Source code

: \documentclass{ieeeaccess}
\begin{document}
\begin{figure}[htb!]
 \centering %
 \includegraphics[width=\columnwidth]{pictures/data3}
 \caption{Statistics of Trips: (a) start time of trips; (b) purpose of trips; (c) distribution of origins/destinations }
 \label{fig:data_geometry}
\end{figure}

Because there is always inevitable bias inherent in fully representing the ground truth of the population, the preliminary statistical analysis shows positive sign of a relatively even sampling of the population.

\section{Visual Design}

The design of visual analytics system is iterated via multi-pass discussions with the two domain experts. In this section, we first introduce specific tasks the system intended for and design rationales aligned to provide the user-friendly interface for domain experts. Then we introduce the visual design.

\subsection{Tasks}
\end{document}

________

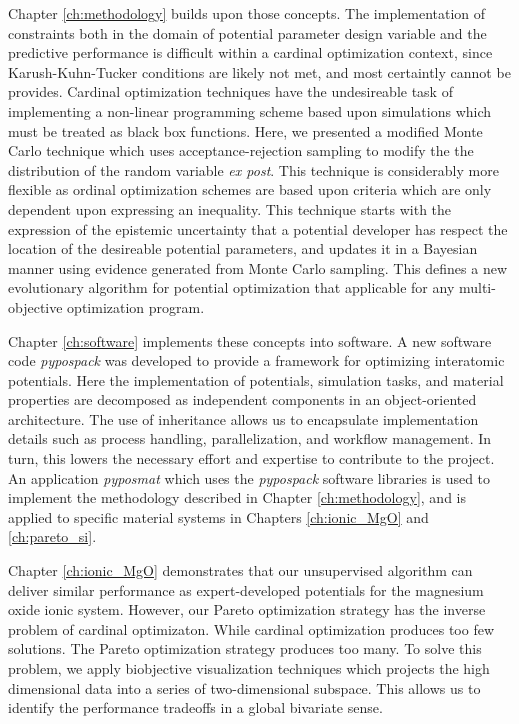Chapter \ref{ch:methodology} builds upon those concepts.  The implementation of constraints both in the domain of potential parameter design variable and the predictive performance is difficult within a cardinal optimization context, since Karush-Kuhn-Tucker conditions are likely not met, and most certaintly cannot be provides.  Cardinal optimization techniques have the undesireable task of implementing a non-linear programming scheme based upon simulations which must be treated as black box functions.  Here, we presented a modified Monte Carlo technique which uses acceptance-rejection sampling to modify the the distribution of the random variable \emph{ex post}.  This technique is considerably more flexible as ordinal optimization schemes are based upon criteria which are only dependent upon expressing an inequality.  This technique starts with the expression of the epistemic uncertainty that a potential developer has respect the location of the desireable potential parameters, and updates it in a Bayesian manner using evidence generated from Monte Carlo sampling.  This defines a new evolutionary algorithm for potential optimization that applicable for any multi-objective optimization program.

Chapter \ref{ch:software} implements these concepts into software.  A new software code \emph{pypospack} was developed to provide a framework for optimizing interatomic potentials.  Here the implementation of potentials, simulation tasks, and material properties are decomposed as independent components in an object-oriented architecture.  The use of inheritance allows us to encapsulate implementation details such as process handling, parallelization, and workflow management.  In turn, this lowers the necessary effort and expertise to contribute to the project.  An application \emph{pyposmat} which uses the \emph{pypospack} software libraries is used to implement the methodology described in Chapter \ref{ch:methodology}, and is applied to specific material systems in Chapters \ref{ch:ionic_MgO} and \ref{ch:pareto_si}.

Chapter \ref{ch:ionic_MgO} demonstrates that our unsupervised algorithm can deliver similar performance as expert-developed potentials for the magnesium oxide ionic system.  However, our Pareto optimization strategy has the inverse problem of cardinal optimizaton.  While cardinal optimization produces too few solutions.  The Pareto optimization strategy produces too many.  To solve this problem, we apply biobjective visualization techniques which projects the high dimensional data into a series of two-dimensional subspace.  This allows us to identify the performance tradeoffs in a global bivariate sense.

________

Exercise directions → The lines above from the one containing "implements these concepts" through the one containing "global bivariate sense." are to be set down exactly, and no others.

Problem solution →
Chapter \ref{ch:software} implements these concepts into software.  A new software code \emph{pypospack} was developed to provide a framework for optimizing interatomic potentials.  Here the implementation of potentials, simulation tasks, and material properties are decomposed as independent components in an object-oriented architecture.  The use of inheritance allows us to encapsulate implementation details such as process handling, parallelization, and workflow management.  In turn, this lowers the necessary effort and expertise to contribute to the project.  An application \emph{pyposmat} which uses the \emph{pypospack} software libraries is used to implement the methodology described in Chapter \ref{ch:methodology}, and is applied to specific material systems in Chapters \ref{ch:ionic_MgO} and \ref{ch:pareto_si}.

Chapter \ref{ch:ionic_MgO} demonstrates that our unsupervised algorithm can deliver similar performance as expert-developed potentials for the magnesium oxide ionic system.  However, our Pareto optimization strategy has the inverse problem of cardinal optimizaton.  While cardinal optimization produces too few solutions.  The Pareto optimization strategy produces too many.  To solve this problem, we apply biobjective visualization techniques which projects the high dimensional data into a series of two-dimensional subspace.  This allows us to identify the performance tradeoffs in a global bivariate sense.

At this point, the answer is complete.